Приезжие дамы прикладываются к чудотворной иконе, привычно, не проявляя никаких эмоций, но услышав, что риза украшена драгоценными камнями, надолго впиваются в нее оценивающим взором.
Почему бы это: у мощей преподобной Матроны в Покровском монастыре всегда клубятся толпы людей, они молятся, распевают акафисты, восславляют и умоляют, иконы Матронушки в руках, медальоны с ее изображением на груди. А в Сретенском монастыре, в той же Москве, покоятся мощи митрополита Илариона (Троицкого): священномученик, богослов, можно сказать, учитель Церкви, он, как никто другой, способствовал восстановлению в 1918 году патриаршества; здесь тихо, никакого хорового пения, ни ажиотажа, ни возбужденных тётенек с иконами. Ответ прост: житие преподобной обещает исцеление, материальную помощь, преуспеяние в делах, короче, изобилие земных благ, вот и гремит радио на Курском вокзале, дескать, не проходите мимо, тут недалеко раздают здоровье и счастье. Велик соблазн «в этой только жизни надеяться на Христа» [125], воспринимать Церковь как таблетку от боли, защиту от скорби, панацею от страдания.
С., художница, придя в храм, переключилась на христианские сюжеты: рисует ангелочков, вербочки, свечечки, досконально разбирается в иконописных школах и направлениях, в комнате все четыре стены увешаны иконами; но сама она ничуть не изменилась: тот же апломб, то же самоупоение, тот же богемный «устав»: вдохновение посещает на рассвете, поэтому попасть в храм на литургию нет никакой возможности.
Р., с первых шагов покоренная церковным пением, поставила задачу попасть на клирос и добилась своего. Она круглосуточно занята интригами, воюет то с регентшей из-за низкого тона, то со старостой из-за низкой оплаты; знакомой, предложившей поехать на престольный праздник в новопостроенный храм, надменно отвечает: «Я каждый день в храме!».
Как легко, отвлекаясь на мелочи, мы забываем о цели, и чем благочестивее выглядят мелочи, тем обычнее затуманивается, тускнеет цель. Диавол имеет огромный опыт в этой области; начиная от первого грехопадения, когда сыграл на Евиной любознательности, он для нашего погубления умело использует наши же достоинства, добрые качества, присущие нам от природы. Бог наделил мать всех живущих общительностью, отзывчивостью, а мы отзываемся на зов сатаны, веря, что у какой-нибудь колдуньи, в какой-нибудь секте или каком-нибудь центре с научным названием нас немедленно облагодетельствуют и перекроят из глупых в умные, из бедных в богатые и из дурнушек в красавиц.

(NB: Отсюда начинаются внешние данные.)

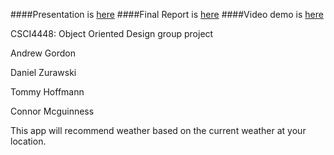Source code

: ####Presentation is [here](https://github.com/abgordon/CSCI4448_project/blob/master/Reports/WhatToWearWeather_Part3)
####Final Report is [here](https://github.com/abgordon/CSCI4448_project/tree/master/Reports/WhatToWearWeather_Part4)
####Video demo is [here](https://youtu.be/F7god6X1dH0)

CSCI4448: Object Oriented Design group project

Andrew Gordon

Daniel Zurawski

Tommy Hoffmann

Connor Mcguinness


This app will recommend weather based on the current weather at your location.  
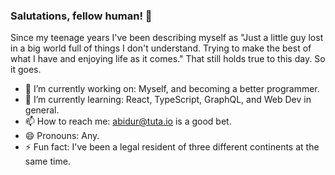 ### Salutations, fellow human! 👋

Since my teenage years I've been describing myself as "Just a little guy lost in a big world full of things I don't understand. Trying to make the best of what I have and enjoying life as it comes." That still holds true to this day. So it goes.

- 🔭 I’m currently working on: Myself, and becoming a better programmer.
- 🌱 I’m currently learning: React, TypeScript, GraphQL, and Web Dev in general.
- 📫 How to reach me: abidur@tuta.io is a good bet.
- 😄 Pronouns: Any.
- ⚡ Fun fact: I've been a legal resident of three different continents at the same time.

<!-- - 👯 I’m looking to collaborate on: Life!
- 🤔 I’m looking for help with: Figuring out life?
- 💬 Ask me about: No, tell me about yourself and how life's been treating you. -->
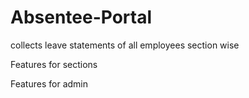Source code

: # Absentee-Portal
collects leave statements of all employees section wise

Features for sections

Features for admin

Господь вложил в нас, как средство защиты, потребность послушания, мужу, а мы слушаемся кого попало, но чаще и охотнее того, кто льстит: становимся рабами лжепророка, которого единственное достоинство длинная борода, или лжестарца, который всего-навсего выделил нас из толпы, заворожил звучными словами и, потащив за рукав, пообещал спасать.
Господь одарил нас высокой способностью понимать и ценить прекрасное – и как же далеко от Него уводит нас пресловутый эстетический вкус! Мы не удовлетворяемся необходимым; обретаясь где угодно, в поезде, в больнице, на необитаемом острове, в кратчайшие сроки обрастаем уймой новых вещей, в которых еще вчера нимало не нуждались; даже нестяжательницам-монашкам трудно сохранить равнодушие к пожертвованным цветастым тряпкам, которых им уж точно не надеть никогда; но не имеют сил отказаться, если навязывают пусть и ненужное: платочек, рубашечку, носочки; завтра ведь не предложат!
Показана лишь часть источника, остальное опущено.